Struct Qnn_BwScaleOffset_t¶
Defined in File QnnTypes.h
Struct Documentation¶
-
struct Qnn_BwScaleOffset_t¶
A struct to express quantization parameters as a positive scale with a zero offset and a bitwidth.
float_value = (quantized_value + offset) * scale
bitwidth must be > 0, and is used to express the true number of bits used to quantize the value, which may be different from the bitwidth of the tensor indicated by its data type. For example: the quantization encoding for a tensor of type QNN_DATATYPE_UFIXED_POINT_8 that is quantized to 4-bit precision may be expressed by setting bitwidth = 4. In such circumstances, data quantized to a lower precision will still occupy the full extent of bits allotted to the tensor as per its data type in unpacked form.
The datatype used must be the smallest type which can accommodate the bitwidth. For example: a tensor quantized to 4-bit precision must use an 8-bit datatype, 16-bit or larger datatypes are not permitted.
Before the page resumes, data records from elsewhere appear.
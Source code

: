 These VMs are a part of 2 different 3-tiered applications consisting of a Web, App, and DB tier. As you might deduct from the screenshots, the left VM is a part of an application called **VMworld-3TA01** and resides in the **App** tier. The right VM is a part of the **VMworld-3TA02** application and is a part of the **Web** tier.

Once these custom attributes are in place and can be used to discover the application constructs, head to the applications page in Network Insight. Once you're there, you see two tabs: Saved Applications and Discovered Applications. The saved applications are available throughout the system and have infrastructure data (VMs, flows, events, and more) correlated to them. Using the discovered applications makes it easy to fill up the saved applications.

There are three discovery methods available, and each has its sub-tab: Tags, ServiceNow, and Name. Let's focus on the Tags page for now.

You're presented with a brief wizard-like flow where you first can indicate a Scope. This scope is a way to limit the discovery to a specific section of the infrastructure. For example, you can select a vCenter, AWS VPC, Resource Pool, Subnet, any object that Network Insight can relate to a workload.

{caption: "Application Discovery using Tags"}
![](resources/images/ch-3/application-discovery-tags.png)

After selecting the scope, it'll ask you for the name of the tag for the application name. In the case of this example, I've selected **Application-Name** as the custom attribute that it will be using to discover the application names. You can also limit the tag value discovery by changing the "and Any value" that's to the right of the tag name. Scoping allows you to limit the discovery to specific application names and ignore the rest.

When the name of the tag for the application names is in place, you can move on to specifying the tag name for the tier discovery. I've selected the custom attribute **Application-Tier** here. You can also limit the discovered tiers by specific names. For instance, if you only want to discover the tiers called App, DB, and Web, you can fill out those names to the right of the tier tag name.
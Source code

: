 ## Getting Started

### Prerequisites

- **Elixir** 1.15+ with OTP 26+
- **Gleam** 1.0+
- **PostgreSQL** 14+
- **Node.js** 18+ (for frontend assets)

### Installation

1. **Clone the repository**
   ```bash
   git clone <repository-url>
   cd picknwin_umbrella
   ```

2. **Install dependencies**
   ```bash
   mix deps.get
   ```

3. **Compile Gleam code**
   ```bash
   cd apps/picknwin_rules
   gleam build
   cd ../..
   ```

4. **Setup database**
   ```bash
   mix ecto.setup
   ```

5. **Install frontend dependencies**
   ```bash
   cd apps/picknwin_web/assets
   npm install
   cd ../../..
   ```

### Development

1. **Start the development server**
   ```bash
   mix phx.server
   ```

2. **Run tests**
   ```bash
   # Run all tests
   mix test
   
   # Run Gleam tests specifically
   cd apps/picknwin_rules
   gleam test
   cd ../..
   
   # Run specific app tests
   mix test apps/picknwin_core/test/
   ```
Tensor elements are expected to occupy the least significant bits of the total size alloted to the datatype, and all bits above the specified bitwidth will be ignored. For example: an 8-bit datatype tensor quantized to 4-bit precision will be interpreted as a 4-bit value contained in the lower 4 bits of each element, and the upper 4 bits will be ignored. For signed datatypes, the value will be interpreted as a two’s complement integer where the signed bit is the most significant bit permitted by the specified bitwidth. For example: -3 would be represented as 0b11111101 as a signed 8-bit integer, but can also be represented as 0b00001101 as a signed 4-bit integer stored in an 8-bit container. Either of these representations are valid to express -3 as a 4-bit signed integer in an 8-bit container, and will be treated identically because the upper 4 bits will be ignored.